This Is The Best Heatmap Software For Researchers (Yes, It Downsamples, And That Is OK)
For “dabblers” in optimization, other tools might do the trick, but Hotjar is the go-to tool for expert researchers. Here’s why and how to avoid getting misguided by claims that downsampling is always bad.
Originally shared at The Good.
A researcher is only as good as their tools. If you want to make the best decisions, you need to arm yourself with the best information.
Analytics data, user interviews, and surveys are helpful in their own ways, but there is powerful insight in observing people use the site or app.
This gives you a clear, comprehensive, and unbiased view of their experience.
How do you get this valuable view? With a tool like Hotjar.
Hotjar is one of our favorite research tools. It’s a staple of our workflow and a key way we develop insights to optimize our clients’ digital experiences.
Sometimes, new clients will ask us to use their preferred tool, but we usually resist. That’s how confident we are in Hotjar’s value. Right now, it’s the best heat mapping software on the market for professional researchers.

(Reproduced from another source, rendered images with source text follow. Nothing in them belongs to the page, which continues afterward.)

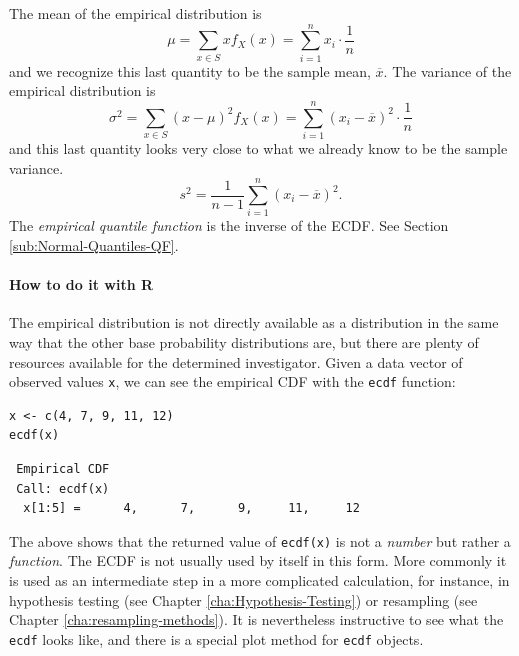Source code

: \documentclass[captions=tableheading]{scrbook}
\begin{document}
The mean of the empirical distribution is
\begin{equation}
\mu=\sum_{x\in S}xf_{X}(x)=\sum_{i=1}^{n}x_{i}\cdot\frac{1}{n}
\end{equation}
and we recognize this last quantity to be the sample mean, \(\overline{x}\). The variance of the empirical distribution is
\begin{equation}
\sigma^{2}=\sum_{x\in S}(x-\mu)^{2}f_{X}(x)=\sum_{i=1}^{n}(x_{i}-\overline{x})^{2}\cdot\frac{1}{n}
\end{equation}
and this last quantity looks very close to what we already know to be the sample variance.
\begin{equation}
s^{2}=\frac{1}{n-1}\sum_{i=1}^{n}(x_{i}-\overline{x})^{2}.
\end{equation}
The \emph{empirical quantile function} is the inverse of the ECDF. See Section \ref{sub:Normal-Quantiles-QF}.


\paragraph*{How to do it with \textsf{R}}

The empirical distribution is not directly available as a distribution in the same way that the other base probability distributions are, but there are plenty of resources available for the determined investigator.  Given a data vector of observed values \texttt{x}, we can see the empirical CDF with the \texttt{ecdf} function:


\begin{verbatim}
x <- c(4, 7, 9, 11, 12)
ecdf(x)
\end{verbatim}

\begin{verbatim}
 Empirical CDF 
 Call: ecdf(x)
  x[1:5] =      4,      7,      9,     11,     12
\end{verbatim}

The above shows that the returned value of \texttt{ecdf(x)} is not a \emph{number} but rather a \emph{function}. The ECDF is not usually used by itself in this form. More commonly it is used as an intermediate step in a more complicated calculation, for instance, in hypothesis testing (see Chapter \ref{cha:Hypothesis-Testing}) or resampling (see Chapter \ref{cha:resampling-methods}). It is nevertheless instructive to see what the \texttt{ecdf} looks like, and there is a special plot method for \texttt{ecdf} objects.
\end{document}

We’d like to take a moment to explain what makes Hotjar so great and how it helps us create better experiences for our clients. We’ll also address a common criticism of Hotjar’s platform.
What is Hotjar?
Hotjar is an analytics tool that helps digital brands understand how users interact with their websites. It provides insights into user behavior through visual representations so you can identify areas for improvement and enhance the overall user experience.
Unlike traditional analytics tools that offer simple numerical data, Hotjar provides visual feedback through heatmaps, session recordings, surveys, user interviews, and feedback polls.

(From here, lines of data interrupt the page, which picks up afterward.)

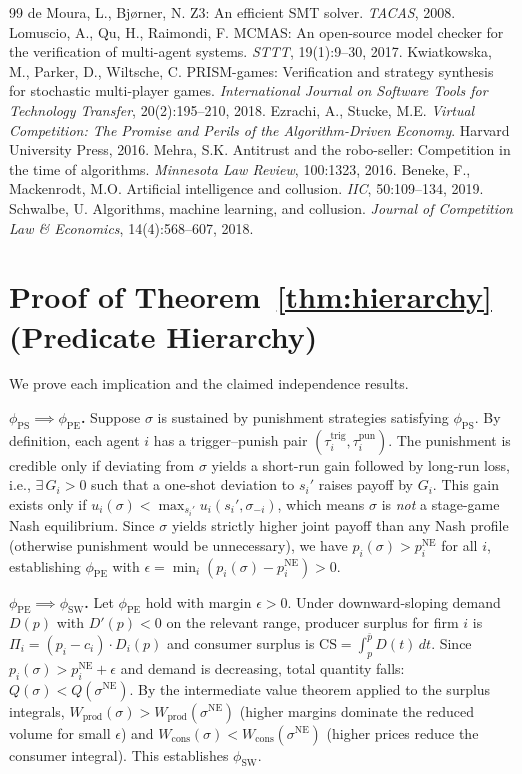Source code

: \documentclass[11pt]{article}
\begin{document}
\begin{thebibliography}{99}
 de Moura, L., Bj{\o}rner, N. Z3: An efficient SMT solver. \emph{TACAS}, 2008.
 Lomuscio, A., Qu, H., Raimondi, F. MCMAS: An open-source model checker for the verification of multi-agent systems. \emph{STTT}, 19(1):9--30, 2017.
 Kwiatkowska, M., Parker, D., Wiltsche, C. PRISM-games: Verification and strategy synthesis for stochastic multi-player games. \emph{International Journal on Software Tools for Technology Transfer}, 20(2):195--210, 2018.
 Ezrachi, A., Stucke, M.E. \emph{Virtual Competition: The Promise and Perils of the Algorithm-Driven Economy}. Harvard University Press, 2016.
 Mehra, S.K. Antitrust and the robo-seller: Competition in the time of algorithms. \emph{Minnesota Law Review}, 100:1323, 2016.
 Beneke, F., Mackenrodt, M.O. Artificial intelligence and collusion. \emph{IIC}, 50:109--134, 2019.
 Schwalbe, U. Algorithms, machine learning, and collusion. \emph{Journal of Competition Law \& Economics}, 14(4):568--607, 2018.
\end{thebibliography}

\appendix
\section{Proof of Theorem~\ref{thm:hierarchy} (Predicate Hierarchy)}

We prove each implication and the claimed independence results.

\medskip\noindent\textbf{$\phi_{\text{PS}} \implies \phi_{\text{PE}}$.}
Suppose $\sigma$ is sustained by punishment strategies satisfying $\phi_{\text{PS}}$. By definition, each agent $i$ has a trigger--punish pair $(\tau_i^{\text{trig}}, \tau_i^{\text{pun}})$. The punishment is credible only if deviating from $\sigma$ yields a short-run gain followed by long-run loss, i.e., $\exists\, G_i > 0$ such that a one-shot deviation to $s_i'$ raises payoff by $G_i$. This gain exists only if $u_i(\sigma) < \max_{s_i'} u_i(s_i', \sigma_{-i})$, which means $\sigma$ is \emph{not} a stage-game Nash equilibrium. Since $\sigma$ yields strictly higher joint payoff than any Nash profile (otherwise punishment would be unnecessary), we have $p_i(\sigma) > p_i^{\text{NE}}$ for all $i$, establishing $\phi_{\text{PE}}$ with $\epsilon = \min_i (p_i(\sigma) - p_i^{\text{NE}}) > 0$.

\medskip\noindent\textbf{$\phi_{\text{PE}} \implies \phi_{\text{SW}}$.}
Let $\phi_{\text{PE}}$ hold with margin $\epsilon > 0$. Under downward-sloping demand $D(p)$ with $D'(p) < 0$ on the relevant range, producer surplus for firm $i$ is $\Pi_i = (p_i - c_i) \cdot D_i(p)$ and consumer surplus is $\text{CS} = \int_{p}^{\bar{p}} D(t)\, dt$. Since $p_i(\sigma) > p_i^{\text{NE}} + \epsilon$ and demand is decreasing, total quantity falls: $Q(\sigma) < Q(\sigma^{\text{NE}})$. By the intermediate value theorem applied to the surplus integrals, $W_{\text{prod}}(\sigma) > W_{\text{prod}}(\sigma^{\text{NE}})$ (higher margins dominate the reduced volume for small $\epsilon$) and $W_{\text{cons}}(\sigma) < W_{\text{cons}}(\sigma^{\text{NE}})$ (higher prices reduce the consumer integral). This establishes $\phi_{\text{SW}}$.
\end{document}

These tools let you see exactly how users navigate your site, where they click, and how far they scroll. This information helps you make data-driven decisions to optimize your website, which ultimately leads to a better digital experience for everyone (not to mention higher conversion rates and increased revenue for you).
What are Heatmaps, Scroll Maps, and Click Maps?
Before we dig into why Hotjar is the best heatmap software, let’s get an understanding of the tool’s primary value.
If you look at analytical data, it can seem like conversions just happen on their own. But in reality, there are dozens of little variables that affect how and when your visitors decide to take action.
For instance, a visitor might read some content, explore some images, or watch a video on the page before finally taking the next step. These “footprints” can provide key insight to help you optimize the experience and drive more conversions.
Unfortunately, you can’t get this kind of data out-of-the-box in Google Analytics. (That isn’t to say Google Analytics is a bad tool, but it doesn’t provide everything you need.) And if you have customer tracking set up that tells the fuller story, all that can do is tell you what’s happening. It won’t show you.
Therefore, you need specialty tools to show exactly what your visitors do on your site: heatmaps, scroll maps, click maps, and session recordings.
Heatmaps: Where People Pay Attention
A Nielsen eye-tracking study made pretty big waves when it proved what we all suspected: people don’t read on the web. We scan.
In fact, we scan in a fairly predictable F-shaped pattern. We start on the far left-hand side, scan to the right, and then drop down and to the left to repeat.
The result is that some spots on the page get the majority of our attention. Other spots are basically ignored.
That Nielsen study is an example of a heatmap. It shows us where users focus their attention. We can use it to learn whether design elements are effective and how to optimize the page.
Areas that receive a lot of attention are shown in warmer colors, like red and orange, and areas that receive little attention get cooler colors, like green and blue.
For instance, consider the following two images. When the baby is facing forward, the face receives the majority of the reader’s attention (indicated by the hot red spot). The title and text are far “cooler,” meaning they get less attention.
But look what happens when the baby faces the content. The attention on the face gets transferred to the text.
The direction of a face is a simple visual cue, but we wouldn’t see its effect without the help of the heatmap.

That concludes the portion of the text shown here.